== Task ==
Each record that follows is to be reproduced character for character, pictures excepted.

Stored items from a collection
--------------------
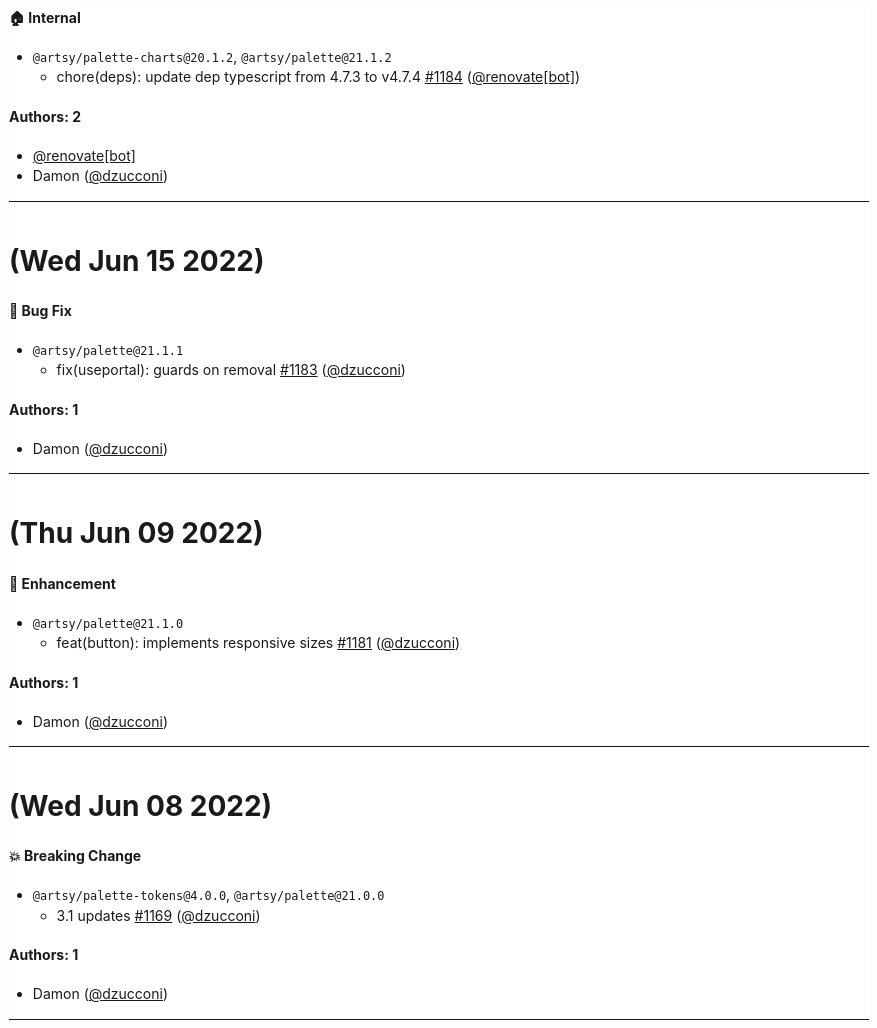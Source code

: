 #### 🏠  Internal

- `@artsy/palette-charts@20.1.2`, `@artsy/palette@21.1.2`
  - chore(deps): update dep typescript from 4.7.3 to v4.7.4 [#1184](https://github.com/artsy/palette/pull/1184) ([@renovate[bot]](https://github.com/renovate[bot]))

#### Authors: 2

- [@renovate[bot]](https://github.com/renovate[bot])
- Damon ([@dzucconi](https://github.com/dzucconi))

---

# (Wed Jun 15 2022)

#### 🐛  Bug Fix

- `@artsy/palette@21.1.1`
  - fix(useportal): guards on removal [#1183](https://github.com/artsy/palette/pull/1183) ([@dzucconi](https://github.com/dzucconi))

#### Authors: 1

- Damon ([@dzucconi](https://github.com/dzucconi))

---

# (Thu Jun 09 2022)

#### 🚀  Enhancement

- `@artsy/palette@21.1.0`
  - feat(button): implements responsive sizes [#1181](https://github.com/artsy/palette/pull/1181) ([@dzucconi](https://github.com/dzucconi))

#### Authors: 1

- Damon ([@dzucconi](https://github.com/dzucconi))

---

# (Wed Jun 08 2022)

#### 💥  Breaking Change

- `@artsy/palette-tokens@4.0.0`, `@artsy/palette@21.0.0`
  - 3.1 updates [#1169](https://github.com/artsy/palette/pull/1169) ([@dzucconi](https://github.com/dzucconi))

#### Authors: 1

- Damon ([@dzucconi](https://github.com/dzucconi))

---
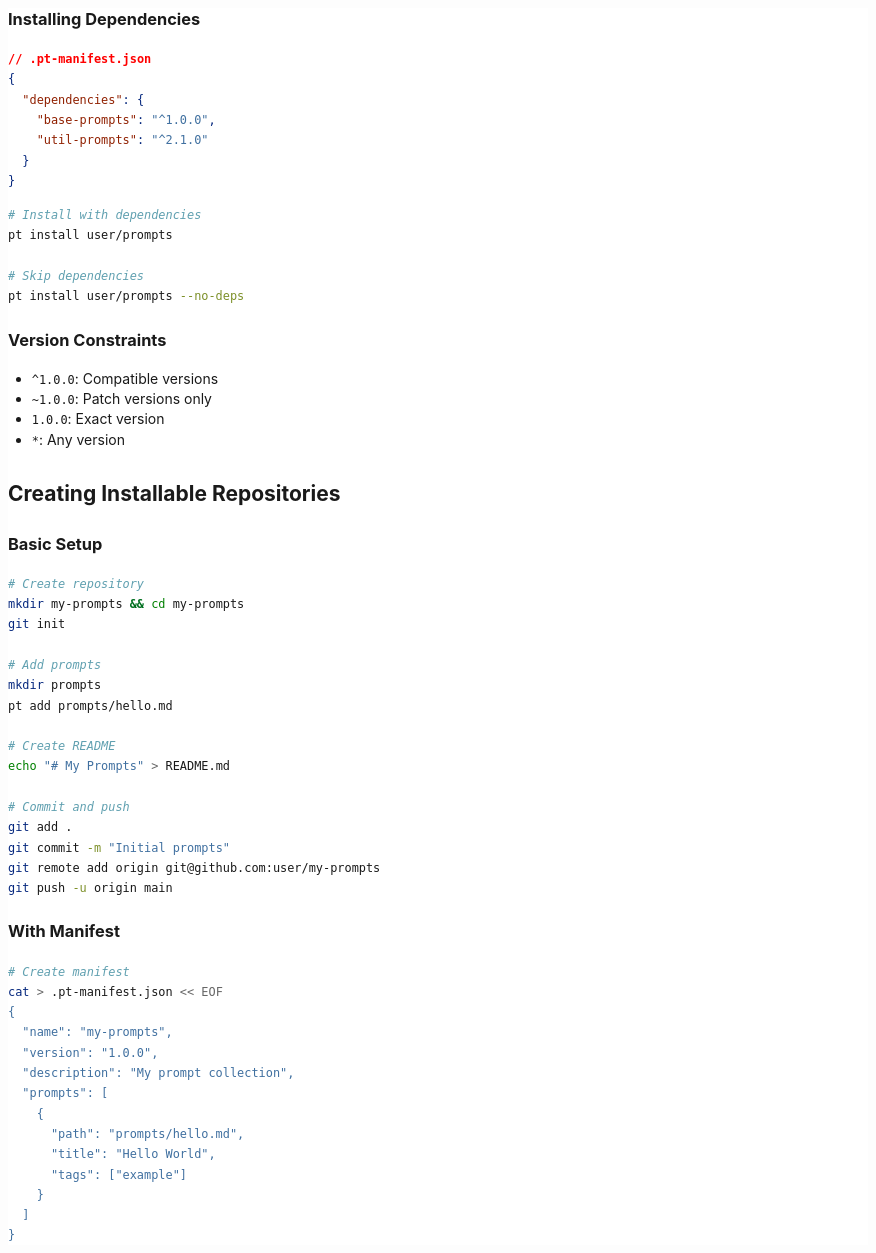 ### Installing Dependencies
```json
// .pt-manifest.json
{
  "dependencies": {
    "base-prompts": "^1.0.0",
    "util-prompts": "^2.1.0"
  }
}
```

```bash
# Install with dependencies
pt install user/prompts

# Skip dependencies
pt install user/prompts --no-deps
```

### Version Constraints
- `^1.0.0`: Compatible versions
- `~1.0.0`: Patch versions only
- `1.0.0`: Exact version
- `*`: Any version

## Creating Installable Repositories

### Basic Setup
```bash
# Create repository
mkdir my-prompts && cd my-prompts
git init

# Add prompts
mkdir prompts
pt add prompts/hello.md

# Create README
echo "# My Prompts" > README.md

# Commit and push
git add .
git commit -m "Initial prompts"
git remote add origin git@github.com:user/my-prompts
git push -u origin main
```

### With Manifest
```bash
# Create manifest
cat > .pt-manifest.json << EOF
{
  "name": "my-prompts",
  "version": "1.0.0",
  "description": "My prompt collection",
  "prompts": [
    {
      "path": "prompts/hello.md",
      "title": "Hello World",
      "tags": ["example"]
    }
  ]
}
```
--------------------
== Written answer ==
Source code

: #### 🏠  Internal

- `@artsy/palette-charts@20.1.2`, `@artsy/palette@21.1.2`
  - chore(deps): update dep typescript from 4.7.3 to v4.7.4 [#1184](https://github.com/artsy/palette/pull/1184) ([@renovate[bot]](https://github.com/renovate[bot]))

#### Authors: 2

- [@renovate[bot]](https://github.com/renovate[bot])
- Damon ([@dzucconi](https://github.com/dzucconi))

---

# (Wed Jun 15 2022)

#### 🐛  Bug Fix

- `@artsy/palette@21.1.1`
  - fix(useportal): guards on removal [#1183](https://github.com/artsy/palette/pull/1183) ([@dzucconi](https://github.com/dzucconi))

#### Authors: 1

- Damon ([@dzucconi](https://github.com/dzucconi))

---

# (Thu Jun 09 2022)

#### 🚀  Enhancement

- `@artsy/palette@21.1.0`
  - feat(button): implements responsive sizes [#1181](https://github.com/artsy/palette/pull/1181) ([@dzucconi](https://github.com/dzucconi))

#### Authors: 1

- Damon ([@dzucconi](https://github.com/dzucconi))

---

# (Wed Jun 08 2022)

#### 💥  Breaking Change

- `@artsy/palette-tokens@4.0.0`, `@artsy/palette@21.0.0`
  - 3.1 updates [#1169](https://github.com/artsy/palette/pull/1169) ([@dzucconi](https://github.com/dzucconi))

#### Authors: 1

- Damon ([@dzucconi](https://github.com/dzucconi))

---
 ### Installing Dependencies
```json
// .pt-manifest.json
{
  "dependencies": {
    "base-prompts": "^1.0.0",
    "util-prompts": "^2.1.0"
  }
}
```

```bash
# Install with dependencies
pt install user/prompts

# Skip dependencies
pt install user/prompts --no-deps
```

### Version Constraints
- `^1.0.0`: Compatible versions
- `~1.0.0`: Patch versions only
- `1.0.0`: Exact version
- `*`: Any version

## Creating Installable Repositories

### Basic Setup
```bash
# Create repository
mkdir my-prompts && cd my-prompts
git init

# Add prompts
mkdir prompts
pt add prompts/hello.md

# Create README
echo "# My Prompts" > README.md

# Commit and push
git add .
git commit -m "Initial prompts"
git remote add origin git@github.com:user/my-prompts
git push -u origin main
```

### With Manifest
```bash
# Create manifest
cat > .pt-manifest.json << EOF
{
  "name": "my-prompts",
  "version": "1.0.0",
  "description": "My prompt collection",
  "prompts": [
    {
      "path": "prompts/hello.md",
      "title": "Hello World",
      "tags": ["example"]
    }
  ]
}
```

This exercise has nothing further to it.